▶ **EXERCISE DETAILS**
Which lines in the data below contain the word "learning"? Return each of them.

▶ **DATA**
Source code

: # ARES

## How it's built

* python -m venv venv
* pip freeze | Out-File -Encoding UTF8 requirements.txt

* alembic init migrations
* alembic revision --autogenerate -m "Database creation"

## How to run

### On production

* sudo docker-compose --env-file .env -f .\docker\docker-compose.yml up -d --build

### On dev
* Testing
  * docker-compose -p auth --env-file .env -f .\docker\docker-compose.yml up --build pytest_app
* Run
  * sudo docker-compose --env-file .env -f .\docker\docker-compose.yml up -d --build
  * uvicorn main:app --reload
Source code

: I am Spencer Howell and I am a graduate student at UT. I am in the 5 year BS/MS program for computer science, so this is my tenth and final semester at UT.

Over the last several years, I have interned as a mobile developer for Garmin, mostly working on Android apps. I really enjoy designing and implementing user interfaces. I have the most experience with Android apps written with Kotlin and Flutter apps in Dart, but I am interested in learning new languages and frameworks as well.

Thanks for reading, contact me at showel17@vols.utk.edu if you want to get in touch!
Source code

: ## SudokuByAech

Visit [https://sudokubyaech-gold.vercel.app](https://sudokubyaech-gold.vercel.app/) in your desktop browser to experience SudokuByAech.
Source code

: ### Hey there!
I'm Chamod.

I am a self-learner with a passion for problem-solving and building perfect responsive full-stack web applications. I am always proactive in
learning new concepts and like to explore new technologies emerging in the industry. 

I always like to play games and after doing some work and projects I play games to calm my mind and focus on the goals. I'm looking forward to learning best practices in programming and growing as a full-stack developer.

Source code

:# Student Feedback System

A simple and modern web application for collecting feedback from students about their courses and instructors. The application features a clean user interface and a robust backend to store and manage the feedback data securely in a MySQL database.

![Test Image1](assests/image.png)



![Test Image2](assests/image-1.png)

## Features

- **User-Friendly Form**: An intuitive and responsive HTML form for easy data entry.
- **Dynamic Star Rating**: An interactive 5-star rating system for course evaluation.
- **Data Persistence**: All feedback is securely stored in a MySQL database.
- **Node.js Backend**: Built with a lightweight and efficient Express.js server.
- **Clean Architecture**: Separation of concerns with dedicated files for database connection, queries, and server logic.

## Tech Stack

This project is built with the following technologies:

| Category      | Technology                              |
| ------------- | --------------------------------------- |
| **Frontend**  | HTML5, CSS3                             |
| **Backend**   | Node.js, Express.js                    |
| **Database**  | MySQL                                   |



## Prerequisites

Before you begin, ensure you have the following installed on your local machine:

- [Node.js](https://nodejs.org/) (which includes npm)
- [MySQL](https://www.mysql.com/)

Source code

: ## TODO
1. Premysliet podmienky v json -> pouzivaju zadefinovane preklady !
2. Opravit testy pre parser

▶ **EXPECTED ANSWER**
Over the last several years, I have interned as a mobile developer for Garmin, mostly working on Android apps. I really enjoy designing and implementing user interfaces. I have the most experience with Android apps written with Kotlin and Flutter apps in Dart, but I am interested in learning new languages and frameworks as well.
learning new concepts and like to explore new technologies emerging in the industry. 
I always like to play games and after doing some work and projects I play games to calm my mind and focus on the goals. I'm looking forward to learning best practices in programming and growing as a full-stack developer.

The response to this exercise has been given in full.